Plain-text document sources
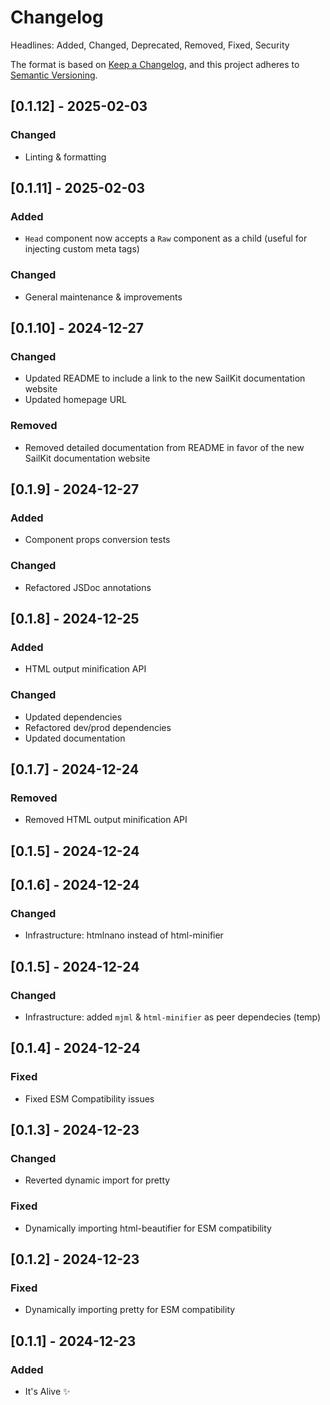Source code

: # Changelog

Headlines: Added, Changed, Deprecated, Removed, Fixed, Security

The format is based on [Keep a Changelog](https://keepachangelog.com/en/1.0.0/),
and this project adheres to [Semantic Versioning](https://semver.org/spec/v2.0.0.html).

## [0.1.12] - 2025-02-03

### Changed

- Linting & formatting

## [0.1.11] - 2025-02-03

### Added

- `Head` component now accepts a `Raw` component as a child (useful for injecting custom meta tags)

### Changed

- General maintenance & improvements

## [0.1.10] - 2024-12-27

### Changed

- Updated README to include a link to the new SailKit documentation website
- Updated homepage URL

### Removed

- Removed detailed documentation from README in favor of the new SailKit documentation website

## [0.1.9] - 2024-12-27

### Added

- Component props conversion tests

### Changed

- Refactored JSDoc annotations

## [0.1.8] - 2024-12-25

### Added

- HTML output minification API

### Changed

- Updated dependencies
- Refactored dev/prod dependencies
- Updated documentation

## [0.1.7] - 2024-12-24

### Removed

- Removed HTML output minification API

## [0.1.5] - 2024-12-24

## [0.1.6] - 2024-12-24

### Changed

- Infrastructure: htmlnano instead of html-minifier

## [0.1.5] - 2024-12-24

### Changed

- Infrastructure: added `mjml` & `html-minifier` as peer dependecies (temp)

## [0.1.4] - 2024-12-24

### Fixed

- Fixed ESM Compatibility issues

## [0.1.3] - 2024-12-23

### Changed

- Reverted dynamic import for pretty

### Fixed

- Dynamically importing html-beautifier for ESM compatibility

## [0.1.2] - 2024-12-23

### Fixed

- Dynamically importing pretty for ESM compatibility

## [0.1.1] - 2024-12-23

### Added

- It's Alive ✨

▶ _Work to be completed_:
Copy out all the records exactly, excluding pictures.

▶ _Expected output_:
Source code

: # Changelog

Headlines: Added, Changed, Deprecated, Removed, Fixed, Security

The format is based on [Keep a Changelog](https://keepachangelog.com/en/1.0.0/),
and this project adheres to [Semantic Versioning](https://semver.org/spec/v2.0.0.html).

## [0.1.12] - 2025-02-03

### Changed

- Linting & formatting

## [0.1.11] - 2025-02-03

### Added

- `Head` component now accepts a `Raw` component as a child (useful for injecting custom meta tags)

### Changed

- General maintenance & improvements

## [0.1.10] - 2024-12-27

### Changed

- Updated README to include a link to the new SailKit documentation website
- Updated homepage URL

### Removed

- Removed detailed documentation from README in favor of the new SailKit documentation website

## [0.1.9] - 2024-12-27

### Added

- Component props conversion tests

### Changed

- Refactored JSDoc annotations

## [0.1.8] - 2024-12-25

### Added

- HTML output minification API

### Changed

- Updated dependencies
- Refactored dev/prod dependencies
- Updated documentation

## [0.1.7] - 2024-12-24

### Removed

- Removed HTML output minification API

## [0.1.5] - 2024-12-24

## [0.1.6] - 2024-12-24

### Changed

- Infrastructure: htmlnano instead of html-minifier

## [0.1.5] - 2024-12-24

### Changed

- Infrastructure: added `mjml` & `html-minifier` as peer dependecies (temp)

## [0.1.4] - 2024-12-24

### Fixed

- Fixed ESM Compatibility issues

## [0.1.3] - 2024-12-23

### Changed

- Reverted dynamic import for pretty

### Fixed

- Dynamically importing html-beautifier for ESM compatibility

## [0.1.2] - 2024-12-23

### Fixed

- Dynamically importing pretty for ESM compatibility

## [0.1.1] - 2024-12-23

### Added

- It's Alive ✨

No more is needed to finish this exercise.